そして、新規就農者自身は「天気が良くなく、計画通りできなかった」(責任転嫁)

と最終的に、融資判断の責任は天気のせいにできます。

 

誰も傷つかず、誰も責任を取らなくてよい図が完成します。(多分)

 

私たちは、「有機(農薬・化学肥料不使用)で、ソバージュ栽培(露地)で、ミニトマトを栽培」という地域で誰もやっていないことを始めたので、「お墨付き」はもらえませんでした。(おそらく、そんな理由でしょうか)

 

残念。。。

 

 

【補助金(農業)の問題点】

融資判断はさておいて、この補助事業を含め、農業の補助金の最大の問題点は、

「補助金対象になる機械などは、支給が決定されるまで購入できない」こと、

だと思います。(特に私たちのように機械のない人には)

購入してしまったら、補助金対象にはなりません。

 

実際に私たちもトラクターを補助金で買いたかったため、補助金の支給決定までは購入を見送ってました。(資金もなかったけど)
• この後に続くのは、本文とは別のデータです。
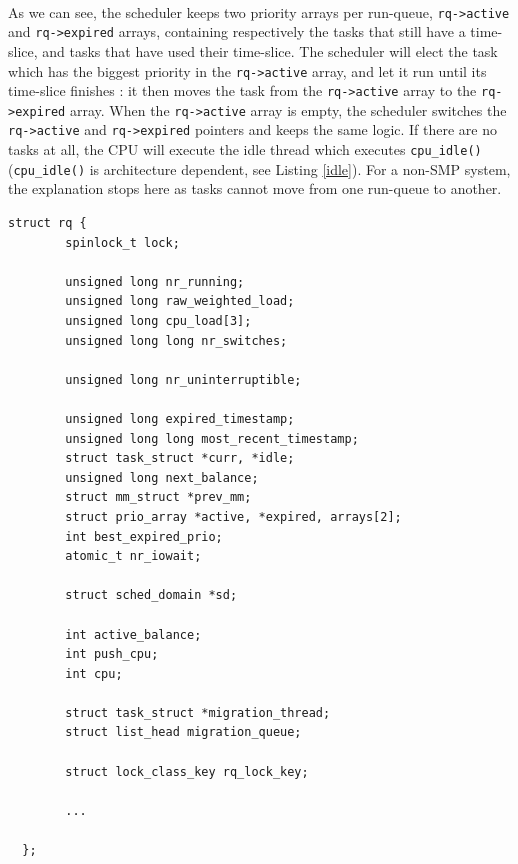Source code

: \documentclass{report}
\renewcommand{\tt}[1]{\texttt{{{#1}}}}
\begin{document}
\paragraph{}
As we can see, the scheduler keeps two priority arrays per run-queue,
\tt{rq->active} and \tt{rq->expired} arrays, containing respectively the tasks
that still have a time-slice, and tasks that have used their time-slice. The
scheduler will elect the task which has the biggest priority in the
\tt{rq->active} array, and let it run until its time-slice finishes : it then
moves the task from the \tt{rq->active} array to the \tt{rq->expired}
array. When the \tt{rq->active} array is empty, the scheduler switches the
\tt{rq->active} and \tt{rq->expired} pointers and keeps the same logic. If
there are no tasks at all, the CPU will execute the idle thread which executes
\tt{cpu\_idle()} (\tt{cpu\_idle()} is architecture dependent, see Listing
\ref{idle}). For a non-SMP system, the explanation stops here as tasks cannot
move from one run-queue to another.

\lstset { language=C, numbers=none, numberstyle=\tiny, tabsize=8, basicstyle = \tiny }

\begin{lstlisting}[float,caption=The runqueue structure{{,}} \tt{kernel/sched.c},label=rq]
  struct rq {
        spinlock_t lock;

        unsigned long nr_running;
        unsigned long raw_weighted_load;
        unsigned long cpu_load[3];
        unsigned long long nr_switches;

        unsigned long nr_uninterruptible;

        unsigned long expired_timestamp;
        unsigned long long most_recent_timestamp;
        struct task_struct *curr, *idle;
        unsigned long next_balance;
        struct mm_struct *prev_mm;
        struct prio_array *active, *expired, arrays[2];
        int best_expired_prio;
        atomic_t nr_iowait;

        struct sched_domain *sd;

        int active_balance;
        int push_cpu;
        int cpu;

        struct task_struct *migration_thread;
        struct list_head migration_queue;

        struct lock_class_key rq_lock_key;

        ...

  };
\end{lstlisting}
\end{document}
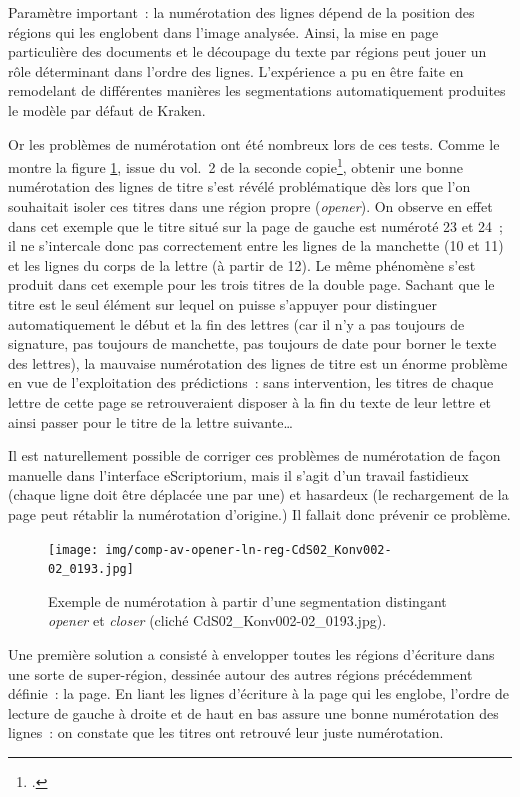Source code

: \documentclass[a4paper,12pt,twoside]{book}
\begin{document}
				Paramètre important~: la numérotation des lignes dépend de la position des régions qui les englobent dans l'image analysée. Ainsi, la mise en page particulière des documents et le découpage du texte par régions peut jouer un rôle déterminant dans l'ordre des lignes. L'expérience a pu en être faite en remodelant de différentes manières les \gls{segmentation}s automatiquement produites le modèle par défaut de Kraken.
				
				Or les problèmes de numérotation ont été nombreux lors de ces tests. Comme le montre la figure \ref{comp-av-opener-ln-reg-193}, issue du vol.~2 de la seconde copie\footcite{CdS02001369}, obtenir une bonne numérotation des lignes de titre s'est révélé problématique dès lors que l'on souhaitait isoler ces titres dans une région propre (\textit{opener}). On observe en effet dans cet exemple que le titre situé sur la page de gauche est numéroté 23 et 24~; il ne s'intercale donc pas correctement entre les lignes de la manchette (10 et 11) et les lignes du corps de la lettre (à partir de 12). Le même phénomène s'est produit dans cet exemple pour les trois titres de la double page. Sachant que le titre est le seul élément sur lequel on puisse s'appuyer pour distinguer automatiquement le début et la fin des lettres (car il n'y a pas toujours de signature, pas toujours de manchette, pas toujours de date pour borner le texte des lettres), la mauvaise numérotation des lignes de titre est un énorme problème en vue de l'exploitation des \glspl{prédiction}~: sans intervention, les titres de chaque lettre de cette page se retrouveraient disposer à la fin du texte de leur lettre et ainsi passer pour le titre de la lettre suivante…
				
				Il est naturellement possible de corriger ces problèmes de numérotation de façon manuelle dans l'interface eScriptorium, mais il s'agit d'un travail fastidieux (chaque ligne doit être déplacée une par une) et hasardeux (le rechargement de la page peut rétablir la  numérotation d'origine.) Il fallait donc prévenir ce problème.
				
				\begin{figure}[!h]
					\centering
					\texttt{[image: img/comp-av-opener-ln-reg-CdS02\_Konv002-02\_0193.jpg]}
					\caption{Exemple de numérotation à partir d'une \gls{segmentation} distingant \textit{opener} et \textit{closer} (cliché CdS02\_Konv002-02\_0193.jpg).}
					\label{comp-av-opener-ln-reg-193}
				\end{figure}
			
				Une première solution a consisté à envelopper toutes les régions d'écriture dans une sorte de super-région, dessinée autour des autres régions précédemment définie~: la page. En liant les lignes d'écriture à la page qui les englobe, l'ordre de lecture de gauche à droite et de haut en bas assure une bonne numérotation des lignes~: on constate que les titres ont retrouvé leur juste numérotation.
				
\end{document}

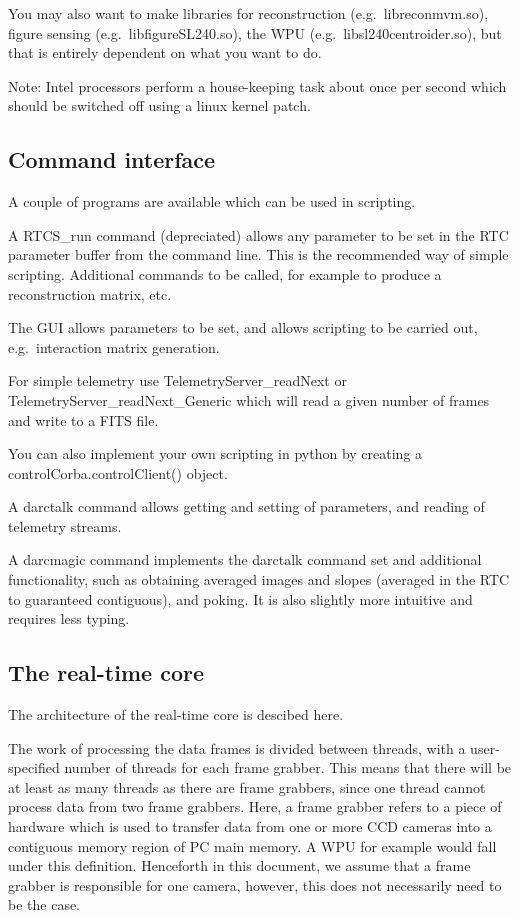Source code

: \documentclass[a4,10pt]{article}
\begin{document}
You may also want to make libraries for reconstruction
(e.g.\ libreconmvm.so), figure sensing (e.g.\ libfigureSL240.so), the
WPU (e.g.\ libsl240centroider.so), but that is entirely dependent on
what you want to do.

Note: Intel processors perform a house-keeping task about once per second
which should be switched off using a linux kernel patch.


\subsection{Command interface}
A couple of programs are available which can be used in scripting.  

A RTCS\_run command (depreciated) allows any parameter to be set in the RTC
parameter buffer from the command line.  This is the recommended way
of simple scripting.  Additional commands to be called, for example to
produce a reconstruction matrix, etc.

The GUI allows parameters to be set, and allows scripting to be
carried out, e.g.\ interaction matrix generation.

For simple telemetry use TelemetryServer\_readNext or
TelemetryServer\_readNext\_Generic which will read a given number of
frames and write to a FITS file.

You can also implement your own scripting in python by creating a
controlCorba.controlClient() object.

A darctalk command allows getting and setting of parameters, and
reading of telemetry streams.

A darcmagic command implements the darctalk command set and additional
functionality, such as obtaining averaged images and slopes (averaged
in the RTC to guaranteed contiguous), and poking.  It is also slightly
more intuitive and requires less typing. 

\subsection{The real-time core}

The architecture of the real-time core is descibed here.

The work of processing the data frames is divided between threads,
with a user-specified number of threads for each frame grabber.  This
means that there will be at least as many threads as there are frame
grabbers, since one thread cannot process data from two frame
grabbers.  Here, a frame grabber refers to a piece of hardware which
is used to transfer data from one or more CCD cameras into a
contiguous memory region of PC main memory.  A WPU for example would
fall under this definition.  Henceforth in this document, we assume
that a frame grabber is responsible for one camera, however, this does
not necessarily need to be the case.
\end{document}
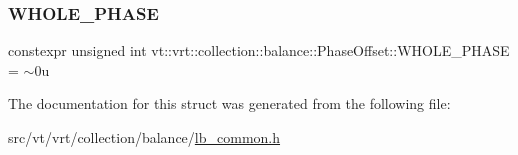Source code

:\subsubsection{\texorpdfstring{W\+H\+O\+L\+E\+\_\+\+P\+H\+A\+SE}{WHOLE\_PHASE}}
{\footnotesize\ttfamily constexpr unsigned int vt\+::vrt\+::collection\+::balance\+::\+Phase\+Offset\+::\+W\+H\+O\+L\+E\+\_\+\+P\+H\+A\+SE = $\sim$0u\hspace{0.3cm}{\ttfamily [static]}}



The documentation for this struct was generated from the following file\+:\begin{DoxyCompactItemize}
\item 
src/vt/vrt/collection/balance/\hyperlink{lb__common_8h}{lb\+\_\+common.\+h}\end{DoxyCompactItemize}
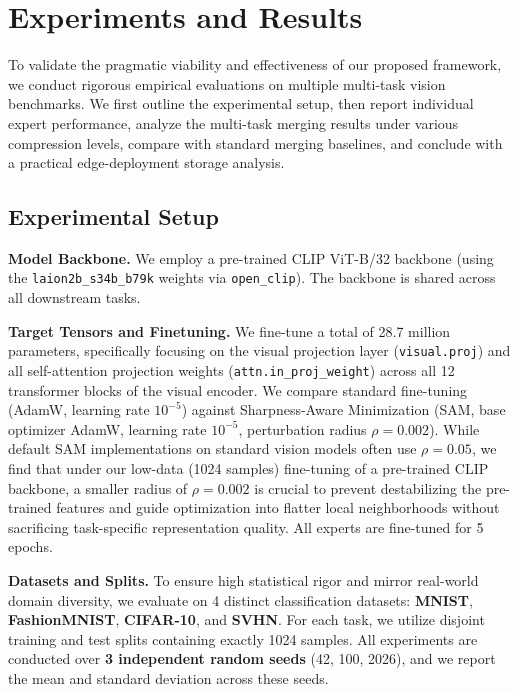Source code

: \section{Experiments and Results}
\label{submission:sec:experiments}

To validate the pragmatic viability and effectiveness of our proposed framework, we conduct rigorous empirical evaluations on multiple multi-task vision benchmarks. We first outline the experimental setup, then report individual expert performance, analyze the multi-task merging results under various compression levels, compare with standard merging baselines, and conclude with a practical edge-deployment storage analysis.

\subsection{Experimental Setup}
\textbf{Model Backbone.} We employ a pre-trained CLIP ViT-B/32 \cite{radford2021learning} backbone (using the \texttt{laion2b\_s34b\_b79k} weights via \texttt{open\_clip}). The backbone is shared across all downstream tasks.

\textbf{Target Tensors and Finetuning.} We fine-tune a total of 28.7 million parameters, specifically focusing on the visual projection layer (\texttt{visual.proj}) and all self-attention projection weights (\texttt{attn.in\_proj\_weight}) across all 12 transformer blocks of the visual encoder. We compare standard fine-tuning (AdamW, learning rate $10^{-5}$) against Sharpness-Aware Minimization (SAM, base optimizer AdamW, learning rate $10^{-5}$, perturbation radius $\rho = 0.002$). While default SAM implementations on standard vision models often use $\rho = 0.05$, we find that under our low-data (1024 samples) fine-tuning of a pre-trained CLIP backbone, a smaller radius of $\rho = 0.002$ is crucial to prevent destabilizing the pre-trained features and guide optimization into flatter local neighborhoods without sacrificing task-specific representation quality. All experts are fine-tuned for 5 epochs.

\textbf{Datasets and Splits.} To ensure high statistical rigor and mirror real-world domain diversity, we evaluate on 4 distinct classification datasets: \textbf{MNIST}, \textbf{FashionMNIST}, \textbf{CIFAR-10}, and \textbf{SVHN}. For each task, we utilize disjoint training and test splits containing exactly 1024 samples. All experiments are conducted over \textbf{3 independent random seeds} (42, 100, 2026), and we report the mean and standard deviation across these seeds.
ちなみに、経営発展支援事業の補助金の支給決定は、9月中旬でも「いつになるか分からない」(市の担当者)とのことでした。(トラクターは遅くても5月にはないと作業が進みません)

私たちのように補助金の申請をし、支給決定まで購入を待った挙句、不支給となることもあります。

 

11作の農業にとってはかなりの機会損失です。

農水省(及び県、市町村)には是非この点を改善し、購入後のものでも補助金対象になるようにしてほしいなーーーー、と機械のない私たちは強く思っています。

 

 

 

私たちが、補助金が支給されない中で、「トラクターをどうしたか」について、次回書こうと思います。